Gernot Glawe for AWS Community Builders

Posted on Dec 20, 2022 • Originally published at tecracer.com

Serverless Spy Vs. Spy Chapter 3: X-Ray vs Jaeger - Send Lambda traces with open telemetry

#serverless #telemetry #aws #jaeger

In modern architectures, Lambda functions co-exist with containers. Cloud Native Observability is achieved with open telemetry. I show you how to send open telemetry traces from Lambda to a Jaeger tracing server. Let's see how this compares to the X-Ray tracing service.

As the Lambda setup with Typescript and Python already had a good coverage in chapter 2, I will stick to GO here. The CDK code is easy to migrate.

Setting

)
Architecture overview

The Lambda Function (2) sends traces to the jaeger backend with the OpenTelemetry Protocol. Because we do not want to accept requests from the internet, Lambda has to run within the network of the VPC called basevpc. This VPC is created (1) at first. The jaeger container announces its IP via the AWS Serviced-Discovery service.

To access the frontend/UI of jaeger a Load Balancer is created between the internal jaeger service private IP and the internet.
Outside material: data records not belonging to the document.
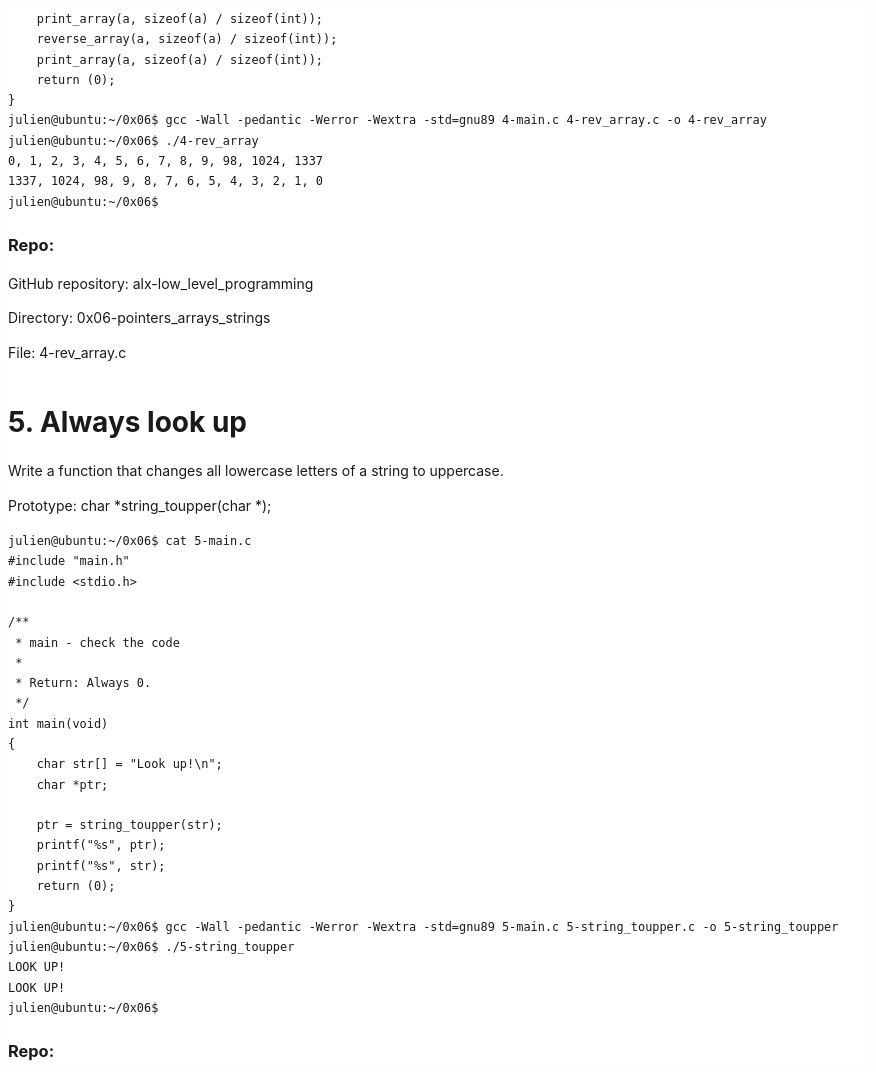         print_array(a, sizeof(a) / sizeof(int));
        reverse_array(a, sizeof(a) / sizeof(int));
        print_array(a, sizeof(a) / sizeof(int));
        return (0);
    }
    julien@ubuntu:~/0x06$ gcc -Wall -pedantic -Werror -Wextra -std=gnu89 4-main.c 4-rev_array.c -o 4-rev_array
    julien@ubuntu:~/0x06$ ./4-rev_array 
    0, 1, 2, 3, 4, 5, 6, 7, 8, 9, 98, 1024, 1337
    1337, 1024, 98, 9, 8, 7, 6, 5, 4, 3, 2, 1, 0
    julien@ubuntu:~/0x06$ 

### Repo:

GitHub repository: alx-low_level_programming

Directory: 0x06-pointers_arrays_strings

File: 4-rev_array.c


# 5. Always look up
Write a function that changes all lowercase letters of a string to uppercase.

Prototype: char *string_toupper(char *);

    julien@ubuntu:~/0x06$ cat 5-main.c
    #include "main.h"
    #include <stdio.h>

    /**
     * main - check the code
     *
     * Return: Always 0.
     */
    int main(void)
    {
        char str[] = "Look up!\n";
        char *ptr;

        ptr = string_toupper(str);
        printf("%s", ptr);
        printf("%s", str);
        return (0);
    }
    julien@ubuntu:~/0x06$ gcc -Wall -pedantic -Werror -Wextra -std=gnu89 5-main.c 5-string_toupper.c -o 5-string_toupper
    julien@ubuntu:~/0x06$ ./5-string_toupper 
    LOOK UP!
    LOOK UP!
    julien@ubuntu:~/0x06$ 

### Repo:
The CDK code, the application code and jaeger itself are written on GO.

Lambda

Lambda Resources

AWS Lambda Resources

  1   lambdaPath := filepath.Join(path, "../dist/main.zip")
  2   adotLayer := lambda.LayerVersion_FromLayerVersionArn(this, aws.String("adotlayer"),
  3     aws.String("arn:aws:lambda:eu-central-1:901920570463:layer:aws-otel-collector-amd64-ver-0-62-1:1"))
  4   fn := lambda.NewFunction(this, aws.String("adotlambda"),
  5   &lambda.FunctionProps{
  6     Vpc: vpc,
  7     Handler: aws.String("main"),
  8     Runtime: lambda.Runtime_PROVIDED_AL2(),
  9     Tracing: lambda.Tracing_ACTIVE,
 10     Environment: &map[string]*string{
 11       "OPENTELEMETRY_COLLECTOR_CONFIG_FILE" : aws.String("/var/task/config.yml"),
 12       // "https://opentelemetry.io/docs/concepts/sdk-configuration/general-sdk-configuration/"
 13       "OTEL_SERVICE_NAME" : aws.String("documentcounter"),
 14     },
 15     AllowPublicSubnet: aws.Bool(true),
 16     Layers: &[]lambda.ILayerVersion{
 17         adotLayer,
 18     },
 19     },
 20   )

You have to define the following configuration, see chapter 2:

Line 2:3 - The Lambda Layer for the otel collector
Line 6 - run in the VPC
Line 1 - Set the configuration file location
Line 16 - Activate the layer

Lambda Code

In the application you have to do:

1. Configure the middleware to send traces

otelaws.AppendMiddlewares(&cfg.APIOptions)
ClientDDB = dynamodb.NewFromConfig(cfg)

2. Propagate the context through all functions:

From main:

tp, err := xrayconfig.NewTracerProvider(ctx)
//...
lambda.Start(otellambda.InstrumentHandler(HandleRequest, xrayconfig.WithRecommendedOptions(tp)... ))

to HandleRequest

func HandleRequest(ctx context.Context, s3Event events.S3Event) (string, error) {
//...
putItem(ctx,s3input)

to putitem

func putItem(ctx context.Context, itemID string){
//...
result, err := ClientDDB.PutItem(ctx,input)

)

In the app, at the end an s3 listobjects is performed, so that you have two AWS services in the traces.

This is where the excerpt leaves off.